Problem details: Every line in the records below between the one holding "We describe our" and the one holding "In the process", inclusive, is to be set down exactly; all other lines are to be left out.

Excerpted data:
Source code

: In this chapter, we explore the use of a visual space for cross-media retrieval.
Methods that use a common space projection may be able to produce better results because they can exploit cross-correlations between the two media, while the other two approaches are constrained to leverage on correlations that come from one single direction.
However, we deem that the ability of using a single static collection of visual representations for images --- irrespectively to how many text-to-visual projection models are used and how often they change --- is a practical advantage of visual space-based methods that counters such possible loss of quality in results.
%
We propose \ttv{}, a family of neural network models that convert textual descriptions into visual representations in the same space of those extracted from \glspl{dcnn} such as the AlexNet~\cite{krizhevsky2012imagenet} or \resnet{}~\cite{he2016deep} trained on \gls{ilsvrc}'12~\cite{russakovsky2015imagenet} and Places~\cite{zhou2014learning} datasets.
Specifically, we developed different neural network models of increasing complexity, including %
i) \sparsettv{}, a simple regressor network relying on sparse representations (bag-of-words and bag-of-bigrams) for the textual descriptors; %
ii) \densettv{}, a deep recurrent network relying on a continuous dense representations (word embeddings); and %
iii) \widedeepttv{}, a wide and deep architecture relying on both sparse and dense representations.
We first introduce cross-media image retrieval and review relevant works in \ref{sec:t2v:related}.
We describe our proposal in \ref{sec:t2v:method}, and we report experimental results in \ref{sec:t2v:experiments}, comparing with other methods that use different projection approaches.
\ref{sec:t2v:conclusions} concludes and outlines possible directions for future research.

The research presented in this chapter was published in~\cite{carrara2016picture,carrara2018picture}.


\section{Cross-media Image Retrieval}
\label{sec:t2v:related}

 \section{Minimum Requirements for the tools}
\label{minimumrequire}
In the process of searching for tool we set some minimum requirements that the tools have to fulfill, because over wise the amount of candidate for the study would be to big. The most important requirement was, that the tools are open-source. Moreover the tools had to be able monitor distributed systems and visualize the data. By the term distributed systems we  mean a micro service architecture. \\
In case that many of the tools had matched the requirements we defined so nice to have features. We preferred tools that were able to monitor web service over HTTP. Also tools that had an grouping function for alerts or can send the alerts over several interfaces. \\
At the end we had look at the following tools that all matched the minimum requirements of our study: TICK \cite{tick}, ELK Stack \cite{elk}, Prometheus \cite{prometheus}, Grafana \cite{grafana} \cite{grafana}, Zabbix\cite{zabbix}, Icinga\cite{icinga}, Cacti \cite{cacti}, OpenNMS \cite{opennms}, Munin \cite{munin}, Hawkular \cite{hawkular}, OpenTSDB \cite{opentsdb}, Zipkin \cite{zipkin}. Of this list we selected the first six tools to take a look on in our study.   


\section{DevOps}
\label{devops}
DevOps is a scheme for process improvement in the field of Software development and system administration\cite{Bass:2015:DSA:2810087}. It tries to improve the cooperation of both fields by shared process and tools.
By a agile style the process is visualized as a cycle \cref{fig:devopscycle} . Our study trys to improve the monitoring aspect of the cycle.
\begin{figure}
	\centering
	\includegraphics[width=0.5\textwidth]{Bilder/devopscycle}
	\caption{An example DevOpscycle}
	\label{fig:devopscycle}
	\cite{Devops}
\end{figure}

Answer to this problem:
We describe our proposal in \ref{sec:t2v:method}, and we report experimental results in \ref{sec:t2v:experiments}, comparing with other methods that use different projection approaches.
\ref{sec:t2v:conclusions} concludes and outlines possible directions for future research.

The research presented in this chapter was published in~\cite{carrara2016picture,carrara2018picture}.


\section{Cross-media Image Retrieval}
\label{sec:t2v:related}

 \section{Minimum Requirements for the tools}
\label{minimumrequire}
In the process of searching for tool we set some minimum requirements that the tools have to fulfill, because over wise the amount of candidate for the study would be to big. The most important requirement was, that the tools are open-source. Moreover the tools had to be able monitor distributed systems and visualize the data. By the term distributed systems we  mean a micro service architecture. \\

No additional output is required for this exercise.